Você já ouviu falar da “Blue Monday” (segunda-feira triste, em inglês)? Supostamente, esta segunda-feira é “o dia mais triste do ano”, um termo criado pelo psicólogo Cliff Arnall, em 2004, tendo por base um conjunto de fatores: a meteorologia, as dívidas acumuladas, o tempo desde o Natal, as falhas nas resoluções do Ano Novo e a distância até ao pagamento do próximo salário.
O especialista tinha sido desafiado por uma agência de viagens – a Sky Travel – a encontrar o melhor dia para as pessoas marcarem as férias de verão. O objetivo seria lançar uma promoção nesse dia e alcançar o valor mais alto de vendas. Perante as conclusões do psicólogo, a empresa acabou por utilizar o termo “Blue January” (janeiro triste, em inglês) na campanha publicitária.
Os “cálculos” de Cliff Arnall tiveram origem em dados recolhidos pelo psicólogo, como explicou numa entrevista ao The Daily Telegraph publicada em 2010.
“Inicialmente pediram-me para pensar qual o melhor dia para marcar férias de verão, mas quando comecei a pensar nos motivos para marcar férias, refletindo sobre o que milhares de pessoas me disseram durante os workshops de gestão stress e de felicidade, havia fatores que apontavam para a terceira segunda-feira de janeiro como sendo particularmente depressiva.”
Apesar de ter sido o criador, na altura desta entrevista, Cliff Arnall negava a teoria da Blue Monday, afirmando que os cálculos são pseudociência. O psicólogo chegou mesmo a apelar aos britânicos que “refutem todo o conceito”.
Também o neurocientista Dean Burnett escreveu, num artigo do The Guardian, que estas equações são “uma farsa”. “Mesmo que a maioria destas medidas não fossem absurdas (como é que determinamos a motivação de toda a população?), elas não são compatíveis. Como é que combina quantitativamente ‘o tempo após o Natal’ com a ‘meteorologia’? Não é possível”, afirma.
“E aqui vai o mais importante: existe mesmo um dia mais depressivo do ano? Não. Não, não, não. No. Na. Nein. Non. Nyet. Mhai. Illai. Não. Nee. Ne. Nope.
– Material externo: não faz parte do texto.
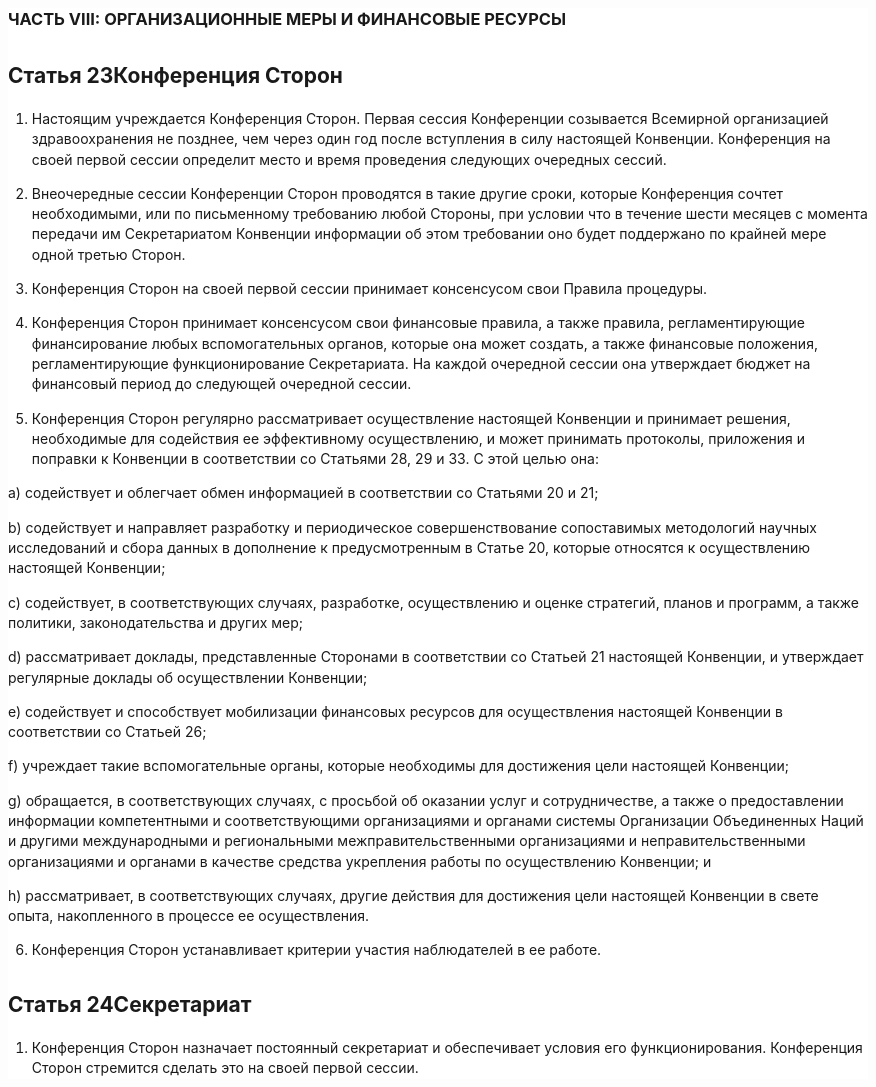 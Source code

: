 ### ЧАСТЬ VIII: ОРГАНИЗАЦИОННЫЕ МЕРЫ И ФИНАНСОВЫЕ РЕСУРСЫ

## Статья 23Конференция Сторон

1. Настоящим учреждается Конференция Сторон. Первая сессия Конференции созывается Всемирной организацией здравоохранения не позднее, чем через один год после вступления в силу настоящей Конвенции. Конференция на своей первой сессии определит место и время проведения следующих очередных сессий.

2. Внеочередные сессии Конференции Сторон проводятся в такие другие сроки, которые Конференция сочтет необходимыми, или по письменному требованию любой Стороны, при условии что в течение шести месяцев с момента передачи им Секретариатом Конвенции информации об этом требовании оно будет поддержано по крайней мере одной третью Сторон.

3. Конференция Сторон на своей первой сессии принимает консенсусом свои Правила процедуры.

4. Конференция Сторон принимает консенсусом свои финансовые правила, а также правила, регламентирующие финансирование любых вспомогательных органов, которые она может создать, а также финансовые положения, регламентирующие функционирование Секретариата. На каждой очередной сессии она утверждает бюджет на финансовый период до следующей очередной сессии.

5. Конференция Сторон регулярно рассматривает осуществление настоящей Конвенции и принимает решения, необходимые для содействия ее эффективному осуществлению, и может принимать протоколы, приложения и поправки к Конвенции в соответствии со Статьями 28, 29 и 33. С этой целью она:

a) содействует и облегчает обмен информацией в соответствии со Статьями 20 и 21;

b) содействует и направляет разработку и периодическое совершенствование сопоставимых методологий научных исследований и сбора данных в дополнение к предусмотренным в Статье 20, которые относятся к осуществлению настоящей Конвенции;

c) содействует, в соответствующих случаях, разработке, осуществлению и оценке стратегий, планов и программ, а также политики, законодательства и других мер;

d) рассматривает доклады, представленные Сторонами в соответствии со Статьей 21 настоящей Конвенции, и утверждает регулярные доклады об осуществлении Конвенции;

e) содействует и способствует мобилизации финансовых ресурсов для осуществления настоящей Конвенции в соответствии со Статьей 26;

f) учреждает такие вспомогательные органы, которые необходимы для достижения цели настоящей Конвенции;

g) обращается, в соответствующих случаях, с просьбой об оказании услуг и сотрудничестве, а также о предоставлении информации компетентными и соответствующими организациями и органами системы Организации Объединенных Наций и другими международными и региональными межправительственными организациями и неправительственными организациями и органами в качестве средства укрепления работы по осуществлению Конвенции; и

h) рассматривает, в соответствующих случаях, другие действия для достижения цели настоящей Конвенции в свете опыта, накопленного в процессе ее осуществления.

6. Конференция Сторон устанавливает критерии участия наблюдателей в ее работе.

## Статья 24Секретариат

1. Конференция Сторон назначает постоянный секретариат и обеспечивает условия его функционирования. Конференция Сторон стремится сделать это на своей первой сессии.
Negatory. Nada. Nem pensar, José. Nil. Nu. Nie. Bu Dui. Iie. Nem. Nullus. Nej. Neen. E caso alguém que fale Klingons leia isto, Ghobe!”
Além do “dia mais triste do ano”, Cliff Arnal calculou também o dia mais feliz: a terceira sexta-feira de junho. Segundo Cliff Arnall, o “cálculo” tem como base as variantes interação social, memórias infantis das férias de verão, possibilidade de sair de casa, o bom tempo e excitação pelas férias.
Um dia triste ou a banalização da depressão?
O conceito de Blue Monday foi criado com o objetivo publicitário e continua a ser usado com esse intuito. No entanto, a utilização deste termo poderá ser considerada sensacionalista e ter um efeito redutor perante os problemas de saúde mental que as pessoas enfrentam. Segundo a Organização Mundial de Saúde, estima-se que 5% dos adultos sofra de depressão.
Stephen Buckley, chefe de informação na instituição de caridade para a saúde mental Mind, alerta que as campanhas publicitárias que se focam na Blue Monday podem contribuir para banalização dos riscos da depressão.
“Um em cada seis de nós irá experimentar depressão em algum momento da vida, e isso pode ter efeitos devastadores em todas as partes da nossa vida”, afirma, em declarações ao The Independent . “Pode deixar uma pessoa sem conseguir dormir, a sentir-se desconectado com os outros e a experienciar pensamentos de suicídio”, acrescenta.
Apesar de reconhecer que algumas das variáveis do “cálculo” possam ter impacto no aparecimento de pensamentos negativos, Stephen Buckley alerta que essa tristeza não deverá ser confundida com uma situação de depressão clínica.
“Ao sugerir que todas as pessoas podem sentir-se deprimidas num único dia, corremos o risco de menosprezar as experiências daqueles que vivem com a doença grave”, afirma.